Skilled labour shortages in German companies – Which occupations are in demand?
In Germany there is currently no nationwide shortage of skilled workers, although it is already affecting certain occupations. The most severely hit are occupations in the sciences and engineering, and in health care. The difficulties currently occuring in some occupations are also heavily dependent on the level of qualifications. A distinction is made between three groups: Skilled professionals are persons who have completed at least two years of vocational training or a comparable qualification; Specialists are workers with a master craftsman's or technician's training, a university of applied sciences/university degree or a comparable qualification; Experts are persons who have at least a four-year university education or equivalent qualification.
The current skills shortage in specific occupational groups or regions cannot be met fully by the available supply of labour. For instance, there is a lack of skilled workers in nursing care for the elderly, specialists in nursing care for the sick and experts in IT occupations such as software development and programming.

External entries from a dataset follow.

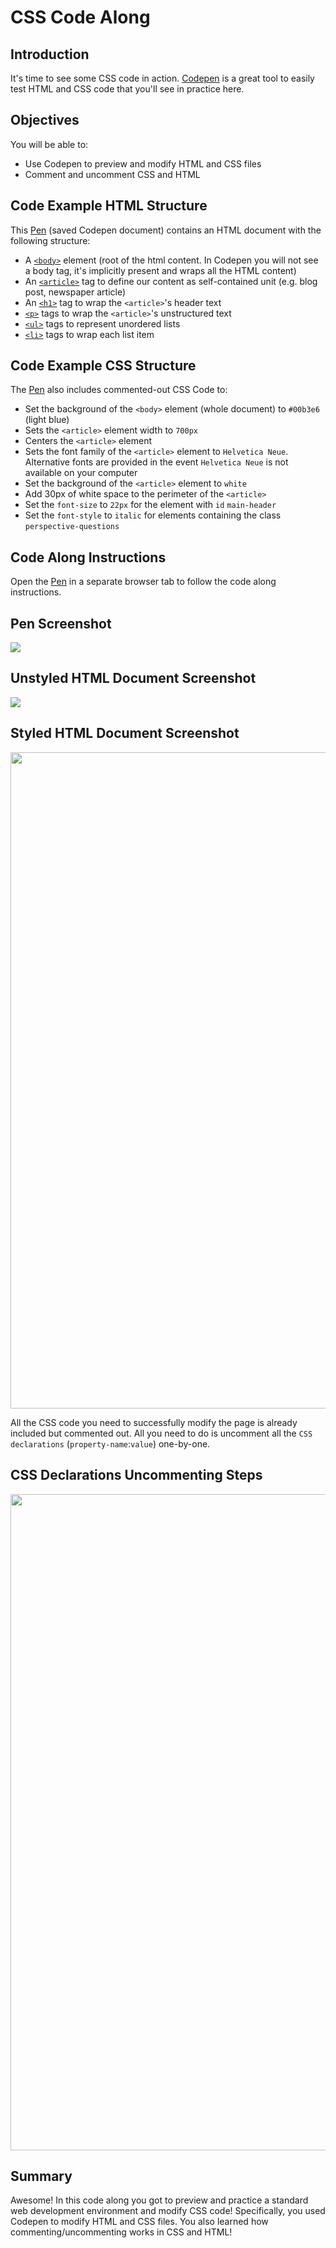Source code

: 
# CSS Code Along

## Introduction

It's time to see some CSS code in action. [Codepen][] is a great tool to easily test HTML and CSS code that you'll see in practice here.

## Objectives

You will be able to:  

- Use Codepen to preview and modify HTML and CSS files  
- Comment and uncomment CSS and HTML

## Code Example HTML Structure

This [Pen][] (saved Codepen document) contains an HTML document with the following structure:

- A [`<body>`][] element (root of the html content. In Codepen you will not see a body tag, it's implicitly present and wraps all the HTML content)
- An [`<article>`][] tag to define our content as self-contained unit (e.g. blog post, newspaper article)
- An [`<h1>`][] tag to wrap the `<article>`'s header text
- [`<p>`][] tags to wrap the `<article>`'s unstructured text
- [`<ul>`][] tags to represent unordered lists
- [`<li>`][] tags to wrap each list item

## Code Example CSS Structure

The [Pen][] also includes commented-out CSS Code to:

- Set the background of the `<body>` element (whole document) to `#00b3e6` (light blue)
- Sets the `<article>` element width to `700px`
- Centers the `<article>` element
- Sets the font family of the `<article>` element to `Helvetica Neue`. Alternative fonts are provided in the event `Helvetica Neue` is not available on your computer
- Set the background of the `<article>` element to `white`
- Add 30px of white space to the perimeter of the `<article>`
- Set the `font-size` to `22px` for the element with `id` `main-header`
- Set the `font-style` to `italic` for elements containing the class `perspective-questions`

## Code Along Instructions

Open the [Pen][] in a separate browser tab to follow the code along instructions.

## Pen Screenshot

<img src="images/codepen.jpeg">

## Unstyled HTML Document Screenshot

<img src="images/unstyled-codepen.jpeg">

## Styled HTML Document Screenshot

<img src="images/styled-codepen.jpeg" width="1050">

All the CSS code you need to successfully modify the page is already included but commented out. All you need to do is uncomment all the `CSS declarations` (`property-name`:`value`) one-by-one.

## CSS Declarations Uncommenting Steps

<img src="images/css-code-codepen.jpg" width=1050>

[Codepen]: https://codepen.io/
[Pen]: https://codepen.io/curiositypaths/pen/WddzQM?editors=1100
[`<body>`]: https://developer.mozilla.org/en-US/docs/Web/HTML/Element/body
[`<article>`]: https://developer.mozilla.org/en-US/docs/Web/HTML/Element/article
[`<h1>`]: https://developer.mozilla.org/en-US/docs/Web/HTML/Element/Heading_Elements
[`<p>`]: https://developer.mozilla.org/en-US/docs/Web/HTML/Element/p
[`<ul>`]: https://developer.mozilla.org/en-US/docs/Web/HTML/Element/ul
[`<li>`]: https://developer.mozilla.org/en-US/docs/Web/HTML/Element/li

## Summary

Awesome! In this code along you got to preview and practice a standard web development environment and modify CSS code! Specifically, you used Codepen to modify HTML and CSS files. You also learned how commenting/uncommenting works in CSS and HTML!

(Vocational) training: many vacancies are unoccupied
Its automotive sector apart, Germany is known the world over for its dual education system in industry and vocational schools. Since the economy is growing and companies need more qualified professionals, the chances of securing a traineeship in Germany are also growing, because thousands of intern vacancies remain unoccupied – 57,656 in 2018. In Germany, small and medium-sized businesses especially are facing great difficulties in finding suitable trainees and widening their radius: even people who are not from the EU may, under certain circumstances, undertake a vocational training course in Germany. In any case, the vocational training market in Germany is open to EU nationals. Regardless of your country of origin, (vocational) training in Germany gives you a good chance of entering the German labour market.